I am using pydrive to read a file:

file_list = drive.ListFile({'q': "'root' in parents and trashed=false"}).GetList()
print(file_list)
took = False
for file1 in file_list:
  print('title: %s, id: %s' % (file1['title'], file1['id']))

And get list of files:

title: wikipedia.txt, id: 1emuNuhM0nMkKQEiABW4lcSn7CznTDR-w
title: wiki_2000_rows.csv, id: 1Kjs84pwQVXKyZKXPfbiQIy6QLtwIldcN

I want to read the file

wiki_2000_rows.csv

and put it's content into a dataframe but couldn't find how to do it. Can it be done? How can I read the content of the files?

Cranjis
  • 1,590
  • 8
  • 31
  • 64

3 Answers3

2

In order to read the wikipedia.txt , you just need to acces to content like this.

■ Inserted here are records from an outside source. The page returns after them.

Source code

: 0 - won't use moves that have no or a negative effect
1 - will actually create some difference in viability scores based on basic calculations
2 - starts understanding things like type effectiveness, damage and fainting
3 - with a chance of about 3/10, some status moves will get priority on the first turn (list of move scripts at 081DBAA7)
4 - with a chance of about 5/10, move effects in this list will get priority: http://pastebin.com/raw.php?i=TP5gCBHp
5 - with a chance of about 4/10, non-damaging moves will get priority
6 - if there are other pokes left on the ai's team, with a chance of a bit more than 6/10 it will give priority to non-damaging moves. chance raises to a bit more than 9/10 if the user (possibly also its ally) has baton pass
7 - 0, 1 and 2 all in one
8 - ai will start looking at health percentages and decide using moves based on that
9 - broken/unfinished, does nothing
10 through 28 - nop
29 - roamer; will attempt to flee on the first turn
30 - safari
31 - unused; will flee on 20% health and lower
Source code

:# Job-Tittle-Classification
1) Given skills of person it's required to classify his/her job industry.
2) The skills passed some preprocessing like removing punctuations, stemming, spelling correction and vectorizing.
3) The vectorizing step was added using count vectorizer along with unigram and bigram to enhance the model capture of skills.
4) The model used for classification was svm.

from pydrive.drive import GoogleDrive
from pydrive.auth import GoogleAuth

def login() :

    google_auth = GoogleAuth()
    google_auth.LocalWebserverAuth()
    google_auth.Authorize()
    google_drive = GoogleDrive( auth = google_auth )

    return google_drive


def read_file( id_file ) :

    metadata = dict( id = id_file )
    
    google_file = google_drive.CreateFile( metadata = metadata )

    google_file.GetContentFile( filename = id_file )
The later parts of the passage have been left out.